The 2011 Nissan Leaf, an electric vehicle, will make its debut before the end of the year in Kent and the Puget Sound area. Electric vehicle charging stations will be installed in the region to accommodate drivers of the new car. - COURTESY PHOTO, Nissan
The 2011 Nissan Leaf, an electric vehicle, will make its debut before the end of the year in Kent and the Puget Sound area. Electric vehicle charging stations will be installed in the region to accommodate drivers of the new car.
— image credit: COURTESY PHOTO, Nissan

Expect to see electric vehicle-charging stations popping up next year in Kent and throughout the central Puget Sound area and Olympia.

The stations are part of a public-private partnership backed by the federal government to create infrastructure to accommodate the 2011 Nissan Leaf and other new electric vehicles hitting the market later this year and over the next few years.

The Kent City Council passed a zoning code amendment ordinance Tuesday to allow electric-charging stations to be installed in commercial, industrial and residential areas of the city. The stations could be installed in parking lots or garages at businesses and in garages at homes.

"The city is very excited for the opportunity to place electric vehicle chargers in our city," said City Planner Erin George in a phone interview. "We hope to provide Kent residents and visitors to Kent the stations to help ensure consumer acceptance of electric vehicles."

The Legislature passed House Bill 1481 in 2009 that requires Kent and other cities to allow electric vehicle charging stations as a way to accelerate the development of infrastructure as well the use of electric vehicles.

The operators of Kent Station, the Great Wall Shopping Mall and the city-owned ShoWare Center recently met with city officials as well as officials from Phoenix-based ECOtality about possibly installing the stations. Fred Meyer and Target have shown interest as well.

ECOtality is one of the partners in what's known as the EV Project, which is working with Nissan and local governments and businesses to install more than 1,200 charging stations in the central Puget Sound and Olympia areas.

Rich Feldman, ECOtality's Pacific Northwest regional manager for planning and business development, said the company looks at shopping malls as an ideal place for charging stations. A Nissan Leaf can travel 100 miles on one full charge.
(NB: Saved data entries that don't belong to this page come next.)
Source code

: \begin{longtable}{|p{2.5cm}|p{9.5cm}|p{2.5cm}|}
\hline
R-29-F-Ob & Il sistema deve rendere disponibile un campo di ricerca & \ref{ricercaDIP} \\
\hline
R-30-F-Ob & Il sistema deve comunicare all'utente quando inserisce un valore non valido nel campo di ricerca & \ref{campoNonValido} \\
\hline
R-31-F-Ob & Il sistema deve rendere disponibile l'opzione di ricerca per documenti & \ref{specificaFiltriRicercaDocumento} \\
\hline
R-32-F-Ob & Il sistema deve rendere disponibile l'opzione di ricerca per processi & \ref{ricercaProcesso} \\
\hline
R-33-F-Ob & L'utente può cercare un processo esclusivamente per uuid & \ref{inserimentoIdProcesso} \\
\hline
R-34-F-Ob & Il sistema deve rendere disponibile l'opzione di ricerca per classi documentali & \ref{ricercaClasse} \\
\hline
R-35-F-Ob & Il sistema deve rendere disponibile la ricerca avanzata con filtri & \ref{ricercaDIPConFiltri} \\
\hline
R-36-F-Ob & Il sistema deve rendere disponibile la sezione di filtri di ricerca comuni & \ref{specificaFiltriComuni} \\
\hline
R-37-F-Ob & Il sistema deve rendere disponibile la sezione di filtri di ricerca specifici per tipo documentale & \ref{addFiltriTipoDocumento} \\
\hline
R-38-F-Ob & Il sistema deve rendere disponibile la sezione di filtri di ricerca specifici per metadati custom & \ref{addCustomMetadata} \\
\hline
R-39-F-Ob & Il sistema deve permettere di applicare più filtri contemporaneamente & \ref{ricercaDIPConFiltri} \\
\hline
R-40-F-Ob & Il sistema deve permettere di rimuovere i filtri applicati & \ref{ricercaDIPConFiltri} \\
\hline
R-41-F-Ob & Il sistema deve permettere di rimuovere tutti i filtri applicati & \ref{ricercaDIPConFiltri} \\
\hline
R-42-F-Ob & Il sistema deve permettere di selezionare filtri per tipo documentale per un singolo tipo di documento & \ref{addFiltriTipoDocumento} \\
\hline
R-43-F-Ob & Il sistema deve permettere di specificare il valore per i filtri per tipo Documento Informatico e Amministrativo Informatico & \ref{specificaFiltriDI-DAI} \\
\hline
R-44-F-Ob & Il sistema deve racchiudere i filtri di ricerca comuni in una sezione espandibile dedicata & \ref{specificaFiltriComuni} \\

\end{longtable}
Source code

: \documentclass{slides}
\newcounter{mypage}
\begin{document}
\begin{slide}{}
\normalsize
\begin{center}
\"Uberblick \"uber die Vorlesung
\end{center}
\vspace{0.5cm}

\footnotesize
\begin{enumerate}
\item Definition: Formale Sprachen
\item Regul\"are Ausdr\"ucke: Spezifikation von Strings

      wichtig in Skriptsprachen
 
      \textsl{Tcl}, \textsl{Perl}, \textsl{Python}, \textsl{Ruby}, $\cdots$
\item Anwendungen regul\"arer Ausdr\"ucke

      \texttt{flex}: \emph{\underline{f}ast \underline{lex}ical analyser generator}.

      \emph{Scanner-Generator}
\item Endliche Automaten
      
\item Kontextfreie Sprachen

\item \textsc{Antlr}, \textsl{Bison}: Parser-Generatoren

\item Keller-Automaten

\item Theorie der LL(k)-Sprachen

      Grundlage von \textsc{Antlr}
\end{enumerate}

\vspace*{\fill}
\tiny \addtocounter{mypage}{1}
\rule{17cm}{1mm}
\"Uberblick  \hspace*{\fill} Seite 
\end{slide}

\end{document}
"We want to put charging stations where people spend an hour or two shopping or going to the movies," Feldman said in a phone interview. "Our big focus is on urban centers."

ECOtality plans to install 1,200 Blink Level 2 charging stations and 45 fast-charge stations in the central Puget Sound and Olympia areas. A Level 2 charging station provides 240 volts and can fully charge a Nissan Leaf in eight hours or give it enough juice to go 11 to 22 miles in one hour. The fast chargers use 480 volts and can give an electric vehicle 20 to 30 miles in 10 minutes and a full charge in a little more than 30 minutes.

The fast chargers are scheduled to be installed along the Interstate 5, I-405 and I-90 corridors, Feldman said.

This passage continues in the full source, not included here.